WASHINGTON - Astronomers have found new evidence the expansion of the universe is speeding up, and at a rate consistent with a concept introduced by Albert Einstein nearly a century ago.
A research team used NASA's orbiting Chandra X-Ray Observatory to study 26 clusters of galaxies at distances between one billion and 10 billion light years from Earth. It found new support for the existence of "dark energy," a mysterious force that may be pushing the universe apart.
Study leader Steven Allen of the University of Cambridge told a NASA briefing yesterday that the dark energy appears to behave much like what Einstein dubbed the "cosmological constant," a fudge factor he included in his general theory of relativity in 1917 as a sort of antigravity to keep the universe from collapsing under its own weight.

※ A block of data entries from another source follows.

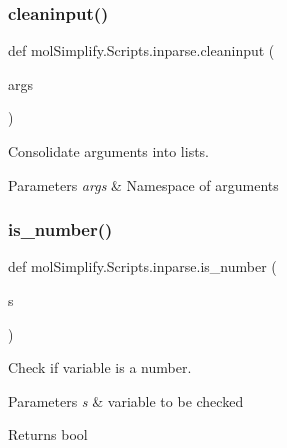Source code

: \subsubsection{\texorpdfstring{cleaninput()}{cleaninput()}}
{\footnotesize\ttfamily def mol\+Simplify.\+Scripts.\+inparse.\+cleaninput (\begin{DoxyParamCaption}\item[{}]{args }\end{DoxyParamCaption})}



Consolidate arguments into lists. 


\begin{DoxyParams}{Parameters}
{\em args} & Namespace of arguments \\
\hline
\end{DoxyParams}
\mbox{\label{namespacemolSimplify_1_1Scripts_1_1inparse_afa3d9a7077dc2f5980b8ee730a08b8ff}} 
\subsubsection{\texorpdfstring{is\+\_\+number()}{is\_number()}}
{\footnotesize\ttfamily def mol\+Simplify.\+Scripts.\+inparse.\+is\+\_\+number (\begin{DoxyParamCaption}\item[{}]{s }\end{DoxyParamCaption})}



Check if variable is a number. 


\begin{DoxyParams}{Parameters}
{\em s} & variable to be checked \\
\hline
\end{DoxyParams}
\begin{DoxyReturn}{Returns}
bool 
\end{DoxyReturn}
\mbox{\label{namespacemolSimplify_1_1Scripts_1_1inparse_a5104aa57a2921d18ecc99221dea8b6d7}} 

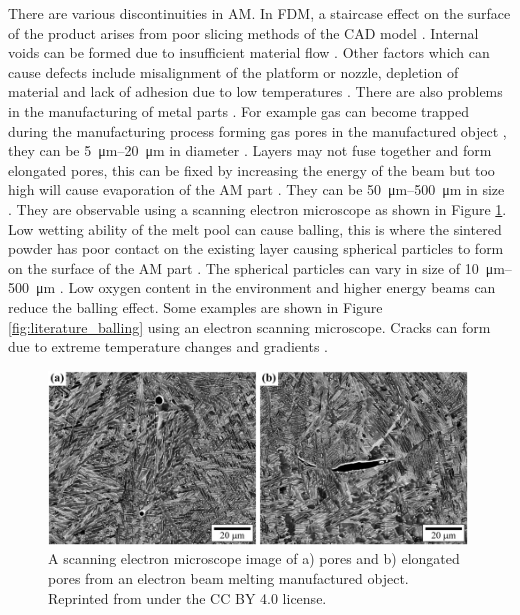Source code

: There are various discontinuities in AM. In FDM, a staircase effect on the surface of the product arises from poor slicing methods of the CAD model \citep{weeren1995quality}. Internal voids can be formed due to insufficient material flow \citep{weeren1995quality}. Other factors which can cause defects include misalignment of the platform or nozzle, depletion of material and lack of adhesion due to low temperatures \citep{gunaydin2018common}. There are also problems in the manufacturing of metal parts \citep{everton2016review}. For example gas can become trapped during the manufacturing process forming gas pores in the manufactured object \citep{thijs2010study, tammas2015xct}, they can be \SIrange{5}{20}{\micro\metre} in diameter \citep{everton2016review}. Layers may not fuse together and form elongated pores, this can be fixed by increasing the energy of the beam but too high will cause evaporation of the AM part \citep{mumtaz2008high}. They can be \SIrange{50}{500}{\micro\metre} in size \citep{everton2016review}. They are observable using a scanning electron microscope as shown in Figure \ref{fig:literature_pores}. Low wetting ability of the melt pool can cause balling, this is where the sintered powder has poor contact on the existing layer causing spherical particles to form on the surface of the AM part \citep{li2012balling, gu2009balling}. The spherical particles can vary in size of \SIrange{10}{500}{\micro\metre} \citep{li2012balling}. Low oxygen content in the environment \citep{niu1999instability} and higher energy beams \citep{gu2009balling} can reduce the balling effect. Some examples are shown in Figure \ref{fig:literature_balling} using an electron scanning microscope. Cracks can form due to extreme temperature changes and gradients \citep{mercelis2006residual, zaeh2010investigations}.

\begin{figure}
  \centering
  \includegraphics[width=0.99\textwidth]{../figures/literatureReview/literature_pores.png}
  \caption{A scanning electron microscope image of a) pores and b) elongated pores from an electron beam melting manufactured object. Reprinted from \cite{tammas2015xct} under the CC BY 4.0 license.}
  \label{fig:literature_pores}
\end{figure}

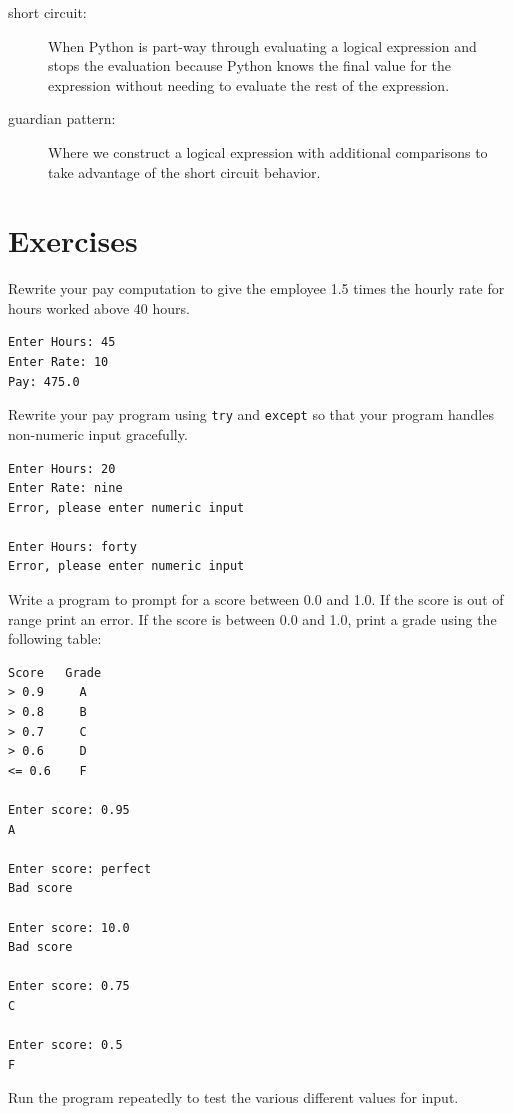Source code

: \documentclass[10pt]{book}
\begin{document}
\begin{description}
\item[short circuit:]  When Python is part-way through evaluating a 
logical expression and stops the evaluation because Python 
knows the final value for the expression 
without needing to evaluate the rest of the expression.

\item[guardian pattern:] Where we construct a logical expression 
with additional
comparisons to take advantage of the short circuit behavior.

\end{description}

\section{Exercises}

\begin{ex}
Rewrite your pay computation to give the employee 1.5 
times the hourly rate for 
hours worked above 40 hours.

\begin{verbatim}
Enter Hours: 45
Enter Rate: 10
Pay: 475.0
\end{verbatim}
\end{ex}

\begin{ex}
Rewrite your pay program using {\tt try} and {\tt except} 
so that your program handles non-numeric input gracefully.

\begin{verbatim}
Enter Hours: 20
Enter Rate: nine
Error, please enter numeric input

Enter Hours: forty
Error, please enter numeric input
\end{verbatim}
\end{ex}

\begin{ex}
Write a program to prompt for a score between 0.0 and 1.0.
If the score is out of range print an error.  If the score
is between 0.0 and 1.0, print a grade using the following 
table:
\begin{verbatim}
Score   Grade
> 0.9     A
> 0.8     B
> 0.7     C
> 0.6     D
<= 0.6    F

Enter score: 0.95
A

Enter score: perfect
Bad score

Enter score: 10.0
Bad score

Enter score: 0.75
C

Enter score: 0.5
F
\end{verbatim}

Run the program repeatedly to test the various different values
for input.
\end{ex}
\end{document}
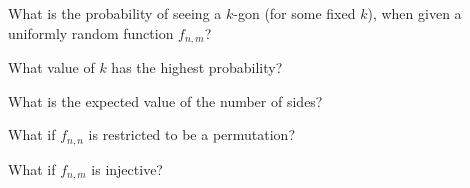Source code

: \documentclass{article}
\begin{document}
\begin{question}
  What is the probability of seeing a $k$-gon (for some fixed $k$), when given
  a uniformly random function $f_{n,m}$?
\end{question}

\begin{related}
  \item What value of $k$ has the highest probability?
  \item What is the expected value of the number of sides?
  \item What if $f_{n,n}$ is restricted to be a permutation?
  \item What if $f_{n,m}$ is injective?
\end{related}
\end{document}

Later, after astronomers found the universe to be expanding, Einstein called the cosmological constant his greatest blunder. But theorists have been taking a new look at it since 1998, when astronomers found evidence of a repulsive counterpart to gravity in studies of distant exploding stars called supernovae. Researchers also have found evidence for dark energy in close scrutiny of the microwave background radiation left over from the very early universe.
The Chandra study provides another line of evidence. The satellite can detect hot gas in galaxy clusters, allowing scientists to estimate the amount of normal matter and hidden, or dark, matter in a cluster. The distance to the cluster can be derived from that ratio, Allen said, and gives a yardstick for assessing how the universe has been growing over time. The Chandra team was able to show that the universe's expansion, which had been slowing, began to speed up about six billion years ago.
While the observed quickening is real, the nature of dark energy is unknown. Theorists also debate whether it could become stronger or weaker. If it were to strengthen, University of Chicago astrophysicist Michael S. Turner said, it could mean the universe eventually will tear itself apart in a violent "big rip." If it were to weaken, gravity would predominate and cause the cosmos to collapse in a "big crunch."
But if dark energy density is unchanging or changing slowly - as the available data now suggest - it would mean a more gentle expansion as galaxies move farther and farther apart. Within about 100 billion years, Turner said, only a few hundred galaxies would be visible from Earth. "It will be a very lonely place," he said.
But Turner cautioned that dark energy may not be the final answer. It is possible, he said, scientists simply do not understand all there is to know about gravity. It may be, he said, that "the universe is teaching us a lesson about how to go beyond Einstein's theory."